The star of this dish is the leg of lamb, which provides a rich, tender base for our flavors. We use olive oil to help the herbs stick and to add a touch of healthy fat. Fresh garlic, rosemary, and thyme create an aromatic herb crust that is earthy and fragrant. We season with salt and black pepper to enhance all the natural flavors. The orange zest and juice bring a bright, citrusy contrast, while honey adds a hint of sweetness. Chicken broth adds depth to the glaze, and Dijon mustard gives it a subtle tang. Finally, unsalted butter rounds out the glaze, adding a silky finish.

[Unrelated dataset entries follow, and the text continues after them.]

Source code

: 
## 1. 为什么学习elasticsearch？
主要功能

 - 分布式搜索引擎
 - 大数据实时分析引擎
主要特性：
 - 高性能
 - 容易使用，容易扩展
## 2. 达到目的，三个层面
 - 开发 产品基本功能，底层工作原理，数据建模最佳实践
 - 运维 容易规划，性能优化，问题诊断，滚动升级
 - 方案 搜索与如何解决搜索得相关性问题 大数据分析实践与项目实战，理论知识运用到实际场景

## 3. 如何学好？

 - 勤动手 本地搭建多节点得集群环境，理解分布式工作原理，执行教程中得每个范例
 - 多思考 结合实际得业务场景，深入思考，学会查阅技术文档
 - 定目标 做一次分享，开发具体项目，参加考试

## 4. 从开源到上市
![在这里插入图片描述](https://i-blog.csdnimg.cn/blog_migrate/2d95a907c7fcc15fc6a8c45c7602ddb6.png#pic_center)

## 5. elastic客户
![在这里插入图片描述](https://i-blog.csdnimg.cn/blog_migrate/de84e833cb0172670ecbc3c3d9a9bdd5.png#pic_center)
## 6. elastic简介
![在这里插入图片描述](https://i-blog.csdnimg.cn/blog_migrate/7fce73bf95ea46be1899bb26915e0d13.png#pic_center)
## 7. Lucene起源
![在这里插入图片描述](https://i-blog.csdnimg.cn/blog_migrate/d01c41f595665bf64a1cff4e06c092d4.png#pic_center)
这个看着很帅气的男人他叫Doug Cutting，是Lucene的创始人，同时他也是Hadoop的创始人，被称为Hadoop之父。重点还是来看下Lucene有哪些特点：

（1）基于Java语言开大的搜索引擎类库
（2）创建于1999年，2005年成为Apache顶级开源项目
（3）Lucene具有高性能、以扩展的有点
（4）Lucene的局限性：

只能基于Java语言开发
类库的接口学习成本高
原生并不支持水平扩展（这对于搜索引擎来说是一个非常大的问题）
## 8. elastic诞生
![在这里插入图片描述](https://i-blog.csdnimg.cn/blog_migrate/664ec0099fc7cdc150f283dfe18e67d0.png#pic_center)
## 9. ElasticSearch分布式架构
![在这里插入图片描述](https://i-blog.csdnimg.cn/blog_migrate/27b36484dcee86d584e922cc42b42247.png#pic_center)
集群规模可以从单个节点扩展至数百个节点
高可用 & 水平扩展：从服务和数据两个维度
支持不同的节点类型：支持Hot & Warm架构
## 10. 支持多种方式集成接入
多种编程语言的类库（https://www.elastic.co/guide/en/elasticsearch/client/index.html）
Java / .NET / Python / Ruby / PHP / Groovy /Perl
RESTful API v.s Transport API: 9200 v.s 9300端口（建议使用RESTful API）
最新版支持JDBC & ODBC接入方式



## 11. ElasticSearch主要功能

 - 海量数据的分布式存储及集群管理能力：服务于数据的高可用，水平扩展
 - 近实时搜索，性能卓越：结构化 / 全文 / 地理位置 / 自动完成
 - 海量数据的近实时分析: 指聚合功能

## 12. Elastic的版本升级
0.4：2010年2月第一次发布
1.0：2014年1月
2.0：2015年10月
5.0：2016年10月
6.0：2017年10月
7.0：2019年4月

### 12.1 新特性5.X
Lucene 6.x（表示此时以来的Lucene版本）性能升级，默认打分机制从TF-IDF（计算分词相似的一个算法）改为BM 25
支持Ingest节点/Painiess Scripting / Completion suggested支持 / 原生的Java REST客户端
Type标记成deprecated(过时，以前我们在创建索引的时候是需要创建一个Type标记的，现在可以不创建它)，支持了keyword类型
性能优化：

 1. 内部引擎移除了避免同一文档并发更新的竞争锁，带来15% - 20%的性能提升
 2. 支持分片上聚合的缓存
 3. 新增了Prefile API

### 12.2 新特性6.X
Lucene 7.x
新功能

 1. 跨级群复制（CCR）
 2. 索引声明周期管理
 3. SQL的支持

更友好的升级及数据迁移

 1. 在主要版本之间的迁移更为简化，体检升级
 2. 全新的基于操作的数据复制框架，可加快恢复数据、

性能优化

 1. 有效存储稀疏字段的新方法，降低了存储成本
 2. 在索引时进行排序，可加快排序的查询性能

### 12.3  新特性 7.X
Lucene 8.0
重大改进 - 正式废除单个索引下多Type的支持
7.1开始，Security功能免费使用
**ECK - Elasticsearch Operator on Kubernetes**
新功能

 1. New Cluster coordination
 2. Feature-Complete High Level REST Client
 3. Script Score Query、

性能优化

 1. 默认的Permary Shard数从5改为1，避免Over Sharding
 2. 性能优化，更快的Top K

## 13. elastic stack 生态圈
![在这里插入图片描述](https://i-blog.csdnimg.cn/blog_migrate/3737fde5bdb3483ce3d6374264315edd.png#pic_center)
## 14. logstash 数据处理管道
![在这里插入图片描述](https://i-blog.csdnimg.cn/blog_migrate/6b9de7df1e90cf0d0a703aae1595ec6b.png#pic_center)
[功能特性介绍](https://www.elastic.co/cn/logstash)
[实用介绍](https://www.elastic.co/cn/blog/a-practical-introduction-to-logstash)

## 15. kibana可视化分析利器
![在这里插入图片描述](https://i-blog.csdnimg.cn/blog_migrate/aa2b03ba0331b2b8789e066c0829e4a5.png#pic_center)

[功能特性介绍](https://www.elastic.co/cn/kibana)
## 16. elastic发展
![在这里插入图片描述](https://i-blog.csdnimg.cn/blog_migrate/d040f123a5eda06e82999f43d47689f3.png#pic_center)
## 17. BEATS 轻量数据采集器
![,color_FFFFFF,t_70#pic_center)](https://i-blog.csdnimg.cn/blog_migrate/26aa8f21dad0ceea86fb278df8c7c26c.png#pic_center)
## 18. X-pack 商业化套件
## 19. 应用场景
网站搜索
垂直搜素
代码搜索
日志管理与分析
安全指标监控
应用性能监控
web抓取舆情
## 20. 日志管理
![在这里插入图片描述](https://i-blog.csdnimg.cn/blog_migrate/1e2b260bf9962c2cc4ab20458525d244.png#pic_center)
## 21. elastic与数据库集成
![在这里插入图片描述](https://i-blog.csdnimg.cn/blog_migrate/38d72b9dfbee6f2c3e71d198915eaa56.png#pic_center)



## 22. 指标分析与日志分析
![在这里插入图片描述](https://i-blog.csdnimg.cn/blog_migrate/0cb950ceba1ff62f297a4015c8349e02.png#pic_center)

This lamb pairs beautifully with roasted vegetables like carrots and potatoes. A simple side salad with a citrus vinaigrette complements the flavors well. For a more robust meal, serve with creamy mashed potatoes or a wild rice pilaf.
First, preheat your oven to 375°F (190°C). This will ensure your oven is nice and hot, ready to give the lamb a good roast. While that's heating up, we'll prepare our herb crust. In a small bowl, combine the olive oil, minced garlic, rosemary, thyme, salt, and black pepper. Mix these until they form a paste. Now, it's time to get hands-on. Rub this paste all over the lamb, pressing it into the meat. Make sure every nook and cranny is covered for maximum flavor.
Place the lamb on a roasting rack within a large roasting pan. This setup helps the heat circulate evenly around the meat. Pop it in the oven and let it roast for about 1.5 to 2 hours. You'll want to check the internal temperature aiming for 135°F for medium-rare. While the lamb is roasting, prepare the glaze. In a small saucepan over medium heat, combine the orange zest, orange juice, honey, chicken broth, Dijon mustard, and butter. Bring this mixture to a simmer and let it reduce until it thickens slightly, which should take about 10 minutes.
Once the lamb has reached the desired temperature, take it out of the oven and brush it generously with your orange glaze. Let it rest for about 15 minutes. This resting period allows the juices to redistribute, making for a juicier slice. Finally, slice up the lamb and serve it while it's still warm.